Le dernier discours sur l’état de l’Union du président Obama aura été l’occasion d’un vigoureux panégyrique en faveur de son pays, en tous points le meilleur « sur Terre » (sic). Malheureusement, sa magnifique rhétorique ne s’appuyait pas sur des arguments convaincants. Du coup, sa grandeur oratoire ne parvenait pas à masquer la réalité du déclin états-unien, de sorte que ses adversaires républicains en ont fait leur thème de campagne.
Le dernier discours sur l’état de l’Union, prononcé le 13 janvier par le président Obama, était avant tout destiné à écrire sa propre histoire dans l’imaginaire de ses compatriotes [1]. Hormis quelques allusions au danger que présentent les outrances du candidat républicain Donald Trump, le discours était un long panégyrique de la suprématie de son pays et se terminait par une proposition de réforme de la vie politique aussi nécessaire qu’inapplicable.

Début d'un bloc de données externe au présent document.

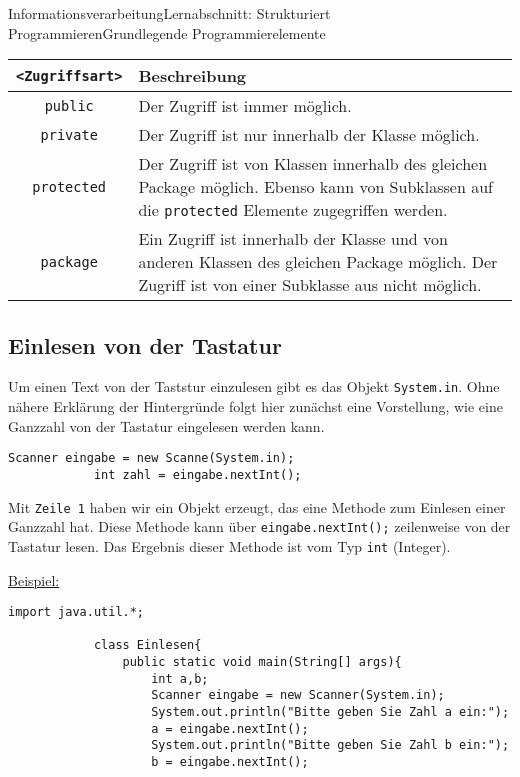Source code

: \documentclass[11pt,oneside,openany,headings=optiontotoc,11pt,numbers=noenddot]{article}
\begin{document}
\begin{worksheet}{Informationsverarbeitung}{Lernabschnitt: Strukturiert Programmieren}{Grundlegende Programmierelemente}
\begin{tabularx}{\textwidth}{cX}
			\textbf{{\lstinline[style=JavaInputStyle]{<Zugriffsart>}}} & \textbf{Beschreibung}\\
			\hline
			\hline
			{\lstinline[style=JavaInputStyle]{public}} & Der Zugriff ist immer möglich. \\
			\hline
			{\lstinline[style=JavaInputStyle]{private}} & Der Zugriff ist nur innerhalb der Klasse möglich.\\
			\hline
			{\lstinline[style=JavaInputStyle]{protected}} & Der Zugriff ist von Klassen innerhalb des gleichen Package möglich. Ebenso kann von Subklassen auf die {\lstinline[style=JavaInputStyle]{protected}} Elemente zugegriffen werden. \\
			\hline
			\hline
			{\lstinline[style=JavaInputStyle]{package}} & Ein Zugriff ist innerhalb der Klasse und von anderen Klassen des gleichen Package möglich. Der Zugriff ist von einer Subklasse aus nicht möglich.\\
			\hline
			\hline
		\end{tabularx}
		\subsection{Einlesen von der Tastatur}
		Um einen Text von der Taststur einzulesen gibt es das Objekt \lstinline[style=JavaInputStyle]|System.in|. Ohne nähere Erklärung der Hintergründe folgt hier zunächst eine Vorstellung, wie eine Ganzzahl von der Tastatur eingelesen werden kann.
		\begin{lstlisting}[style=JavaInputStyle]
			Scanner eingabe = new Scanne(System.in);
			int zahl = eingabe.nextInt();
		\end{lstlisting}
		Mit \texttt{Zeile 1} haben wir ein Objekt erzeugt, das eine Methode zum Einlesen einer Ganzzahl hat. Diese Methode kann über \lstinline[style=JavaInputStyle]|eingabe.nextInt();| zeilenweise von der Tastatur lesen. Das Ergebnis dieser Methode ist vom Typ \lstinline[style=JavaInputStyle]|int| (Integer).\\
		\par\noindent
		\underline{Beispiel:}
		\begin{lstlisting}[style=JavaInputStyle]
			import java.util.*;
			
			class Einlesen{
				public static void main(String[] args){
					int a,b;
					Scanner eingabe = new Scanner(System.in);
					System.out.println("Bitte geben Sie Zahl a ein:");
					a = eingabe.nextInt();
					System.out.println("Bitte geben Sie Zahl b ein:");
					b = eingabe.nextInt();
					

\end{lstlisting}
\end{worksheet}
\end{document}
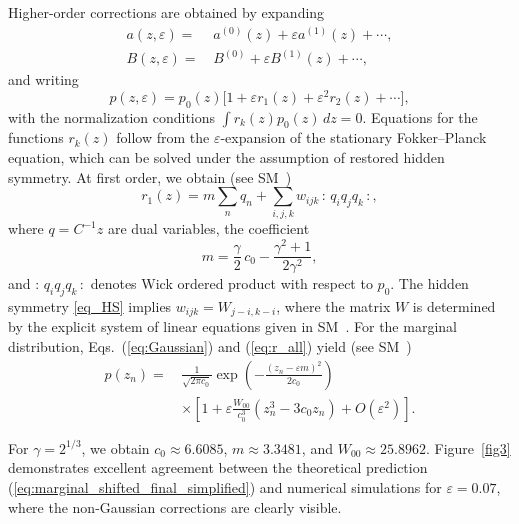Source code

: \documentclass[aps,twocolumn,superscriptaddress]{revtex4-2}
\begin{document}
Higher-order corrections are obtained by expanding
\begin{equation}
\begin{aligned}
a(z,\varepsilon)=\, & a^{(0)}(z)+\varepsilon a^{(1)}(z)+\cdots,\\
B(z,\varepsilon)=\, & B^{(0)}+\varepsilon B^{(1)}(z)+\cdots,
\end{aligned}
\end{equation}
and writing
\begin{equation}
p(z,\varepsilon)=p_0(z)\bigl[1+\varepsilon r_1(z)+\varepsilon^2 r_2(z)+\cdots\bigr],
\label{eq_p_expansion}
\end{equation}
with the normalization conditions $\int r_k(z)p_0(z)\,dz=0$. Equations for the functions $r_k(z)$ follow from the $\varepsilon$-expansion of the stationary Fokker--Planck equation, which can be solved under the assumption of restored hidden symmetry. At first order, we obtain (see SM~\cite[\S III]{SM})
\begin{equation}
r_1(z)=m\sum_n q_n+\sum_{i,j,k} w_{ijk}\, {:}\,q_iq_jq_k\,{:},
\label{eq:r_all}
\end{equation}
where $q=C^{-1}z$ are dual variables, the coefficient
\begin{equation}
m=\frac{\gamma}{2}\,c_0-\frac{\gamma^2+1}{2\gamma^2},
\label{eq:m_final}
\end{equation}
and ${:}\,q_iq_jq_k\,{:}$ denotes Wick ordered product with respect to $p_0$.
The hidden symmetry \eqref{eq_HS} implies $w_{ijk}=W_{j-i,k-i}$, where the matrix $W$ is determined by the explicit system of linear equations given in SM~\cite[\S IIIA]{SM}.
For the marginal distribution, Eqs.~(\ref{eq:Gaussian}) and (\ref{eq:r_all}) yield (see SM~\cite[\S IV]{SM})
\begin{equation}
\begin{aligned}
p(z_n) =\, &
\frac{1}{\sqrt{2\pi c_0}}
\exp\!\left(-\frac{(z_n-\varepsilon m)^2}{2c_0}\right)
\\
& \times\left[
1+\varepsilon \frac{W_{00}}{c_0^3}
\left(z_n^3-3c_0 z_n\right)
+O(\varepsilon^2)
\right].
\end{aligned}
\label{eq:marginal_shifted_final_simplified}
\end{equation}

For \(\gamma=2^{1/3}\), we obtain \(c_0\approx 6.6085\), \(m\approx 3.3481\), and \(W_{00}\approx 25.8962\). Figure~\ref{fig3} demonstrates excellent agreement between the theoretical prediction (\ref{eq:marginal_shifted_final_simplified}) and numerical simulations for \(\varepsilon=0.07\), where the non-Gaussian corrections are clearly visible.
\end{document}
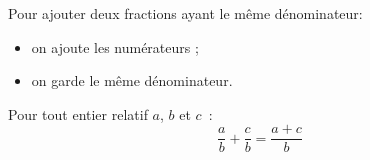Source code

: Pour ajouter deux fractions ayant le même dénominateur:
\begin{itemize}
    \item on ajoute les numérateurs ;
    \item on garde le même dénominateur.
\end{itemize}
Pour tout entier relatif $a$, $b$ et $c$~:
$$\dfrac ab+\dfrac cb=\dfrac{a+c}b$$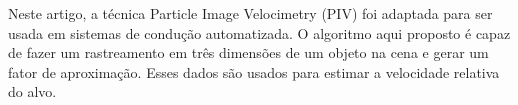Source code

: Neste artigo, a técnica Particle Image Velocimetry (PIV) foi adaptada 
para ser usada em sistemas de condução automatizada.
O algoritmo aqui proposto é capaz de fazer um rastreamento em três dimensões 
de um objeto na cena e gerar um fator de aproximação. 
Esses dados são usados para estimar a velocidade relativa do alvo.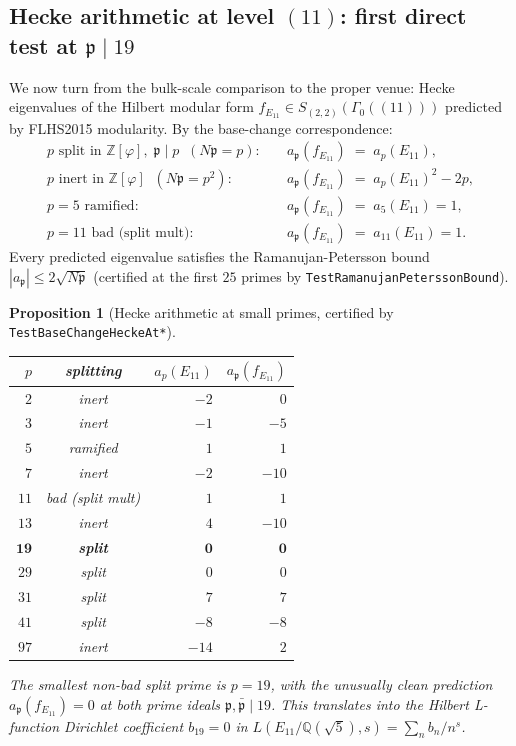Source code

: \documentclass[11pt,a4paper]{article}
\theoremstyle{plain}
\newtheorem{proposition}[theorem]{Proposition}
\theoremstyle{definition}
\theoremstyle{remark}
\numberwithin{equation}{section}
\providecommand{\Zp}{\ensuremath{\mathbb{Z}[\varphi]}}
\providecommand{\Qp}{\ensuremath{\mathbb{Q}(\sqrt{5})}}
\begin{document}
\subsection*{Hecke arithmetic at level $(11)$: first direct test at $\mathfrak p\mid 19$}
\label{sec:hecke-test}

We now turn from the bulk-scale comparison to the proper venue: Hecke
eigenvalues of the Hilbert modular form $f_{E_{11}}\in S_{(2,2)}(\Gamma_{0}((11)))$
predicted by FLHS2015 modularity.  By the base-change correspondence:
\begin{align*}
  p \text{ split in } \Zp,\;\mathfrak p\mid p\;\;(N\mathfrak p=p):
  &\quad a_{\mathfrak p}(f_{E_{11}}) \;=\; a_{p}(E_{11}),\\
  p \text{ inert in } \Zp\;\;(N\mathfrak p=p^{2}):
  &\quad a_{\mathfrak p}(f_{E_{11}}) \;=\; a_{p}(E_{11})^{2}-2p,\\
  p=5 \text{ ramified}:\quad &\quad a_{\mathfrak p}(f_{E_{11}})\;=\;a_{5}(E_{11})=1,\\
  p=11 \text{ bad (split mult)}:\quad &\quad a_{\mathfrak p}(f_{E_{11}})\;=\;a_{11}(E_{11})=1.
\end{align*}
Every predicted eigenvalue satisfies the Ramanujan-Petersson bound
$|a_{\mathfrak p}|\le 2\sqrt{N\mathfrak p}$ (certified at the first $25$ primes
by \texttt{TestRamanujanPeterssonBound}).

\begin{proposition}[Hecke arithmetic at small primes, certified by \texttt{TestBaseChangeHeckeAt*}]
\label{prop:hecke-arithmetic}
\hfill
\begin{center}
\begin{tabular}{@{}rcrr@{}}\hline
$p$ & splitting & $a_{p}(E_{11})$ & $a_{\mathfrak p}(f_{E_{11}})$ \\\hline
$2$  & inert    & $-2$  & $\;\;0$  \\
$3$  & inert    & $-1$  & $-5$ \\
$5$  & ramified & $1$   & $1$  \\
$7$  & inert    & $-2$  & $-10$ \\
$11$ & bad (split mult) & $1$ & $1$ \\
$13$ & inert    & $4$   & $-10$ \\
$\mathbf{19}$ & \textbf{split} & $\mathbf{0}$ & $\mathbf{0}$ \\
$29$ & split    & $0$   & $0$ \\
$31$ & split    & $7$   & $7$ \\
$41$ & split    & $-8$  & $-8$ \\
$97$ & inert    & $-14$ & $2$ \\\hline
\end{tabular}
\end{center}
The smallest non-bad split prime is $p=19$, with the unusually clean
prediction $a_{\mathfrak p}(f_{E_{11}})=0$ at both prime ideals
$\mathfrak p,\bar{\mathfrak p}\mid 19$.  This translates into the Hilbert
L-function Dirichlet coefficient $b_{19}=0$ in $L(E_{11}/\Qp,s)=\sum_{n}b_{n}/n^{s}$.
\end{proposition}
\end{document}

« La plus forte économie du monde »
Barack Obama a commencé en affirmant que :
« Les États-Unis d’Amérique d’aujourd’hui ont l’économie la plus forte et la plus durable du monde » [2].

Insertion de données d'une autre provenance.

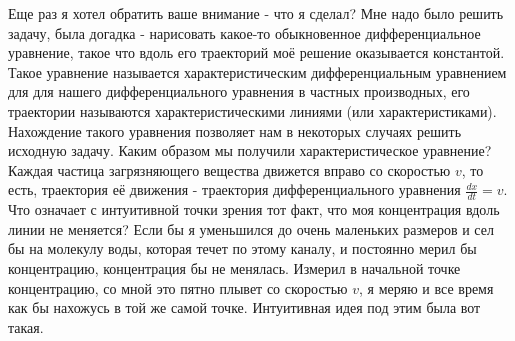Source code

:
Еще раз я хотел обратить ваше внимание - что я сделал? Мне надо было решить задачу, была догадка - нарисовать какое-то обыкновенное дифференциальное уравнение, такое что вдоль его траекторий моё решение оказывается константой. Такое уравнение называется характеристическим дифференциальным уравнением для для нашего дифференциального уравнения в частных производных, его траектории называются характеристическими линиями (или характеристиками). Нахождение такого уравнения позволяет нам в некоторых случаях решить исходную задачу.
Каким образом мы получили характеристическое уравнение? Каждая частица загрязняющего вещества движется вправо со скоростью $v$, то есть, траектория её движения - траектория дифференциального уравнения $\frac{dx}{dt} = v$. Что означает с интуитивной точки зрения тот факт, что моя концентрация вдоль линии не меняется? Если бы я уменьшился до очень маленьких размеров и сел бы на молекулу воды, которая течет по этому каналу, и постоянно мерил бы концентрацию, концентрация бы не менялась. Измерил в начальной точке концентрацию, со мной это пятно плывет со скоростью $v$, я меряю и все время как бы нахожусь в той же самой точке. Интуитивная идея под этим была вот такая.

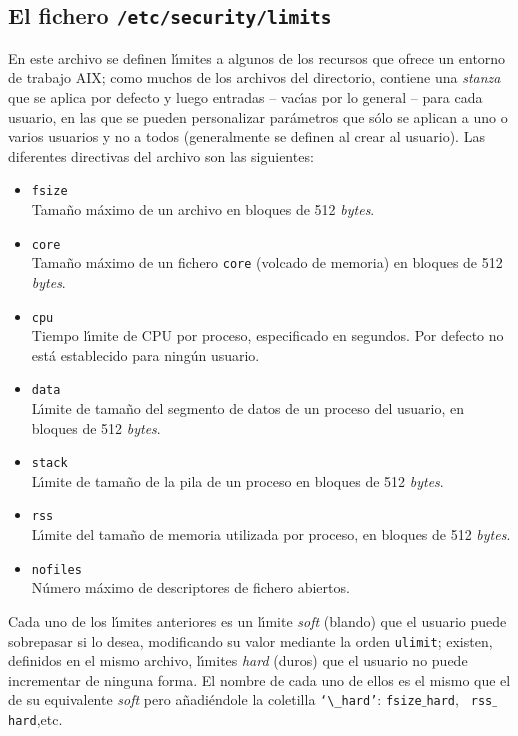 \subsection{El fichero {\tt /etc/security/limits}}
En este archivo se definen l\'{\i}mites a algunos de los recursos que ofrece un
entorno de trabajo AIX; como muchos de los archivos del directorio, contiene
una {\it stanza} que se aplica por defecto y luego entradas -- vac\'{\i}as por 
lo general -- para cada usuario, en las que se pueden personalizar par\'ametros 
que s\'olo se aplican a uno o varios usuarios y no a todos (generalmente se 
definen al crear al usuario). Las diferentes directivas del archivo son las
siguientes: 
\begin{itemize}
\item {\tt fsize}\\
Tama\~no m\'aximo de un archivo en bloques de 512 {\it bytes}.
\item {\tt core}\\
Tama\~no m\'aximo de un fichero {\tt core} (volcado de memoria) en bloques de 
512 {\it bytes}.
\item {\tt cpu}\\
Tiempo l\'{\i}mite de CPU por proceso, especificado en segundos. Por defecto no
est\'a establecido para ning\'un usuario.
\item {\tt data}\\
L\'{\i}mite de tama\~no del segmento de datos de un proceso del usuario, en 
bloques de 512 {\it bytes}.
\item {\tt stack}\\
L\'{\i}mite de tama\~no de la pila de un proceso en bloques de 512 {\it bytes}.
\item {\tt rss}\\
L\'{\i}mite del tama\~no de memoria utilizada por proceso, en bloques de 512 
{\it bytes}.
\item {\tt nofiles}\\
N\'umero m\'aximo de descriptores de fichero abiertos.
\end{itemize}
Cada uno de los l\'{\i}mites anteriores es un l\'{\i}mite {\it soft} (blando)
que el usuario puede sobrepasar si lo desea, modificando su valor mediante 
la orden {\tt ulimit}; existen, definidos en el mismo archivo, l\'{\i}mites {\it
hard} (duros) que el usuario no puede incrementar de ninguna forma. El nombre
de cada uno de ellos es el mismo que el de su equivalente {\it soft} pero 
a\~nadi\'endole la coletilla {\tt `$\_$hard'}: {\tt fsize$\_$hard}, {\tt 
rss$\_$hard},etc.\\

Ce qu’il n’a pas dit, c’est que si l’on en croit le FMI, les États-Unis ont effectivement le plus important Produit intérieur brut nominal, mais ils viennent seulement en seconde position si l’on considérer le PIB en parité de pouvoir d’achat, c’est-à-dire si l’on cesse de compter en dollars et que l’on compare ce qui est comparable. De facto, la première puissance économique mondiale, ce ne sont plus les États-Unis, mais la Chine.

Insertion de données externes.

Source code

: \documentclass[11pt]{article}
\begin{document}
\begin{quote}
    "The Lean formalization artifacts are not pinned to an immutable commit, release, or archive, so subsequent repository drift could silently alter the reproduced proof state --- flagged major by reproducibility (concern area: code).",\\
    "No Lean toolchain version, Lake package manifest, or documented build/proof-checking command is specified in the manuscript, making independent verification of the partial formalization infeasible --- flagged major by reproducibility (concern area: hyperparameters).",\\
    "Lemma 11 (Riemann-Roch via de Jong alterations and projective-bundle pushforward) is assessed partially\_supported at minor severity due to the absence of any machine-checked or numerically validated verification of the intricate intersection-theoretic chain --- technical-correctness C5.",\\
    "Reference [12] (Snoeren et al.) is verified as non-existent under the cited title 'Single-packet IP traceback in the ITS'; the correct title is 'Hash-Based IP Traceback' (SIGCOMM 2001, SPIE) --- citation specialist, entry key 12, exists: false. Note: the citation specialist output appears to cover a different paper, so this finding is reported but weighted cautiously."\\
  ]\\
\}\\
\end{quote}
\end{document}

Tout en niant cette réalité, le président a admis qu’il restait beaucoup à faire pour mieux répartir les richesses. Dans son rapport, publié tous les trois ans et rendu public en septembre dernier, la Réserve fédérale constate que le revenu médian a décliné de 5 %. En d’autres termes, si les super-riches sont de plus en plus riches, les États-uniens en général le sont moins. Les inégalités sont devenues telles que 3 % de la population détiennent plus de la moitié du patrimoine, 7 % possèdent le quart suivant, et 90 % le dernier quart. Suite à la crise financière de 2008-09, ces 90 % sont revenus à ce qu’ils possédaient en 1986 alors que, durant la même période, les Chinois ont plusieurs fois multiplié leur patrimoine.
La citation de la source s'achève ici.